Philadelphia arrives in Miami at 11-19, buried near the bottom of the division, 10 games behind Atlanta, and limping through a brutal 2-8 stretch over its last 10 games. That is not a slump anymore. That is a team searching for answers.
And it gets worse for the Phillies. They are just 4-9 on the road and a miserable 2-11 against left-handed pitching. That is the kind of matchup profile that should have Miami circling this series in red ink.
The Marlins, meanwhile, have been solid at home, going 10-6 in Miami. They have won six of their last 10, and ESPN’s model gives them a 61.4 percent chance to win the opener. That number says plenty about where these two teams are right now. Philadelphia may still have recognizable names, but the results have not matched the reputation.
Now, that does not mean the Phillies are harmless. Kyle Schwarber remains the big danger. He comes in slashing .240/.365/.563 with a .928 OPS, and he has punished Miami pitching throughout his career with 56 home runs against the Marlins. Bryce Harper still carries an .844 OPS, and Trea Turner brings speed and pop with an .812 OPS and 36 stolen bases. So yes, this Phillies lineup can still bite.
But the team around those stars has been a mess.
For Miami, Eury Pérez is the arm to watch. His 4.25 ERA does not tell the whole story, especially with a strong 9.9 strikeouts per nine innings. He gives the Marlins swing-and-miss stuff and a real chance to control his start. The vulnerable spot is Sunday, when Chris Paddack takes the ball carrying an 0-4 record and a 6.11 ERA. If Philadelphia is going to steal one, that may be the opening.

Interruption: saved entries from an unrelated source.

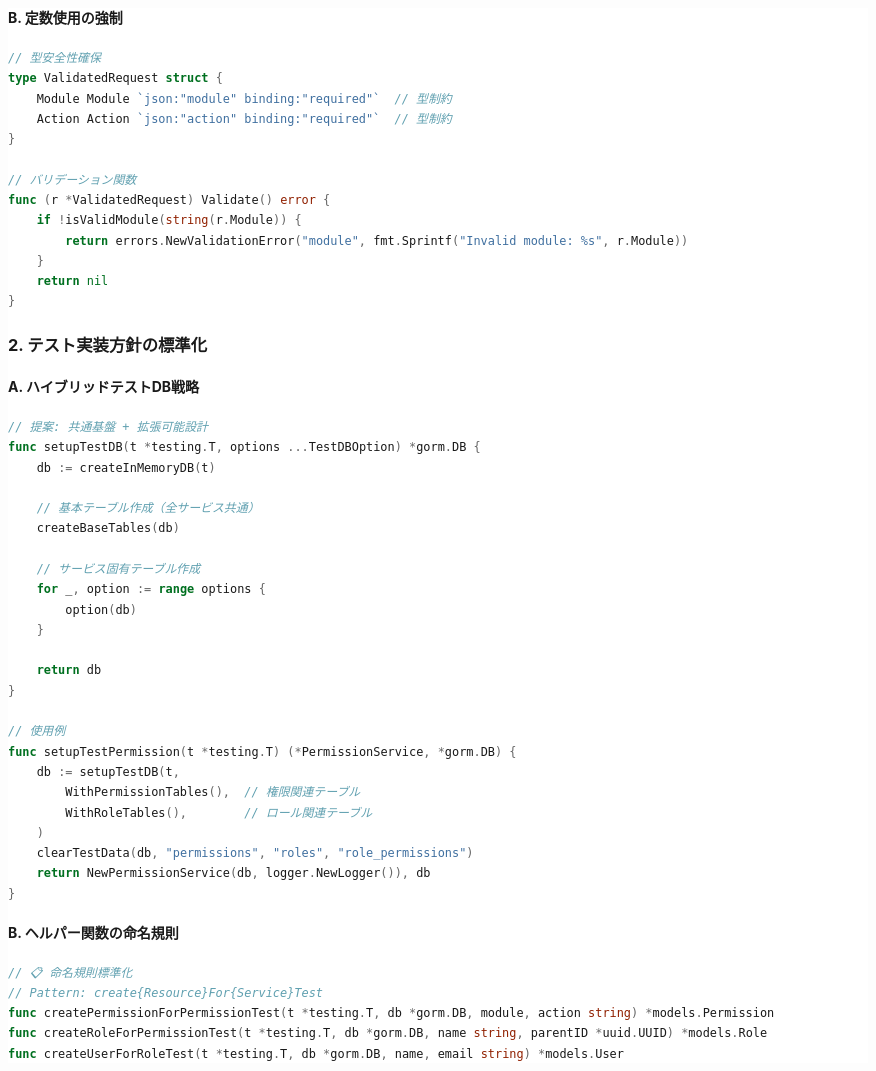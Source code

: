#### **B. 定数使用の強制**
```go
// 型安全性確保
type ValidatedRequest struct {
    Module Module `json:"module" binding:"required"`  // 型制約
    Action Action `json:"action" binding:"required"`  // 型制約
}

// バリデーション関数
func (r *ValidatedRequest) Validate() error {
    if !isValidModule(string(r.Module)) {
        return errors.NewValidationError("module", fmt.Sprintf("Invalid module: %s", r.Module))
    }
    return nil
}
```

### **2. テスト実装方針の標準化**

#### **A. ハイブリッドテストDB戦略**
```go
// 提案: 共通基盤 + 拡張可能設計
func setupTestDB(t *testing.T, options ...TestDBOption) *gorm.DB {
    db := createInMemoryDB(t)
    
    // 基本テーブル作成（全サービス共通）
    createBaseTables(db)
    
    // サービス固有テーブル作成
    for _, option := range options {
        option(db)
    }
    
    return db
}

// 使用例
func setupTestPermission(t *testing.T) (*PermissionService, *gorm.DB) {
    db := setupTestDB(t, 
        WithPermissionTables(),  // 権限関連テーブル
        WithRoleTables(),        // ロール関連テーブル
    )
    clearTestData(db, "permissions", "roles", "role_permissions")
    return NewPermissionService(db, logger.NewLogger()), db
}
```

#### **B. ヘルパー関数の命名規則**
```go
// 📋 命名規則標準化
// Pattern: create{Resource}For{Service}Test
func createPermissionForPermissionTest(t *testing.T, db *gorm.DB, module, action string) *models.Permission
func createRoleForPermissionTest(t *testing.T, db *gorm.DB, name string, parentID *uuid.UUID) *models.Role
func createUserForRoleTest(t *testing.T, db *gorm.DB, name, email string) *models.User
```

Then comes Baltimore on May 5, and that is a different kind of test. The Orioles are not arriving in crisis mode. They are a much tougher opponent and will give Miami a cleaner read on where this team actually stands.
The bottom line is simple: the Phillies series has to be a winning series for Miami. Anything less than 3-1 feels like a missed chance. The Marlins have the better recent form, the better home-road split, and the opponent in front of them is wobbling.
This is the kind of homestand that can turn a decent start into something far more interesting.